L’inceste est-il meurtrier ? Existe-t-il vraiment des liens entre l’inceste et le suicide des jeunes
filles autochtones ? Est-il davantage meurtrier chez les jeunes filles et les femmes autochtones qui
choisissent huit fois plus souvent de se donner la mort que leurs consoeurs canadiennes? Il semble
impossible de répondre à ces questions. Dans une pratique de douze ans, la psychanalyste Ginette
Raimbault n’a rencontré, écrit-elle dans Incestes (2005), que deux fois l’issue dramatique du suicide
chez une jeune femme et chez un jeune homme qui avait connu l’inceste.
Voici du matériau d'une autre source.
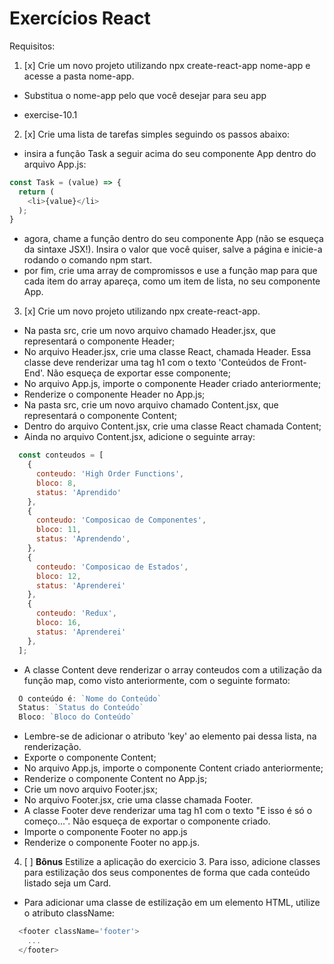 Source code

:# Exercícios React

Requisitos:

1. [x] Crie um novo projeto utilizando npx create-react-app nome-app e acesse a pasta nome-app.
 * Substitua o nome-app pelo que você desejar para seu app
  - exercise-10.1
2. [x] Crie uma lista de tarefas simples seguindo os passos abaixo:
 * insira a função Task a seguir acima do seu componente App dentro do arquivo App.js:

```js
const Task = (value) => {
  return (
    <li>{value}</li>
  );
}
```
 * agora, chame a função dentro do seu componente App (não se esqueça da sintaxe JSX!). Insira o valor que você quiser, salve a página e inicie-a rodando o comando npm start.
 * por fim, crie uma array de compromissos e use a função map para que cada item do array apareça, como um item de lista, no seu componente App.

3. [x] Crie um novo projeto utilizando npx create-react-app.
 * Na pasta src, crie um novo arquivo chamado Header.jsx, que representará o componente Header;
 * No arquivo Header.jsx, crie uma classe React, chamada Header. Essa classe deve renderizar uma tag h1 com o texto 'Conteúdos de Front-End'. Não esqueça de exportar esse componente;
 * No arquivo App.js, importe o componente Header criado anteriormente;
 * Renderize o componente Header no App.js;
 * Na pasta src, crie um novo arquivo chamado Content.jsx, que representará o componente Content;
 * Dentro do arquivo Content.jsx, crie uma classe React chamada Content;
 * Ainda no arquivo Content.jsx, adicione o seguinte array:
```js
  const conteudos = [
    {
      conteudo: 'High Order Functions',
      bloco: 8,
      status: 'Aprendido'
    },
    {
      conteudo: 'Composicao de Componentes',
      bloco: 11,
      status: 'Aprendendo',
    },
    {
      conteudo: 'Composicao de Estados',
      bloco: 12,
      status: 'Aprenderei'
    },
    {
      conteudo: 'Redux',
      bloco: 16,
      status: 'Aprenderei'
    },
  ];

```
 * A classe Content deve renderizar o array conteudos com a utilização da função map, como visto anteriormente, com o seguinte formato:

```js
  O conteúdo é: `Nome do Conteúdo`
  Status: `Status do Conteúdo`
  Bloco: `Bloco do Conteúdo`
```
 * Lembre-se de adicionar o atributo 'key' ao elemento pai dessa lista, na renderização.
 * Exporte o componente Content;
 * No arquivo App.js, importe o componente Content criado anteriormente;
 * Renderize o componente Content no App.js;
 * Crie um novo arquivo Footer.jsx;
 * No arquivo Footer.jsx, crie uma classe chamada Footer.
 * A classe Footer deve renderizar uma tag h1 com o texto "E isso é só o começo...". Não esqueça de exportar o componente criado.
 * Importe o componente Footer no app.js
 * Renderize o componente Footer no app.js.

4. [ ] **Bônus** Estilize a aplicação do exercicio 3. Para isso, adicione classes para estilização dos seus componentes de forma que cada conteúdo listado seja um Card.
 * Para adicionar uma classe de estilização em um elemento HTML, utilize o atributo className:
```js
  <footer className='footer'>
    ...
  </footer>
```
Il est vrai que la situation des
jeunes filles autochtones du Québec a sans doute peu à voir avec celle des femmes que la
psychanalyste française rencontre dans sa pratique.
Le désir de mourir et son accomplissement fatal dans certains cas s’expliquent, si on s’appuie
sur ce que disent les jeunes survivantes de tentative de suicide, par le fait qu’elles avaient cru trouver
dans le suicide une issue à une impasse relationnelle confuse, à une situation désespérée et au
sentiment que leur avenir était bouché. À travers ces passages à l’acte «pour s’en sortir», le jeu avec la
mort se révèle des plus préoccupants. Les comportements autodestructeurs tels que la tentative de
suicide, l’automutilation, l’abus de l’alcool et/ou des drogues et les troubles de l’alimentation chez les
filles autochtones sont autant de «conduites à risques» qui exposent ces filles à une probabilité non
négligeable de se blesser et de mourir, de détruire leur avenir personnel, de mettre leur santé en péril.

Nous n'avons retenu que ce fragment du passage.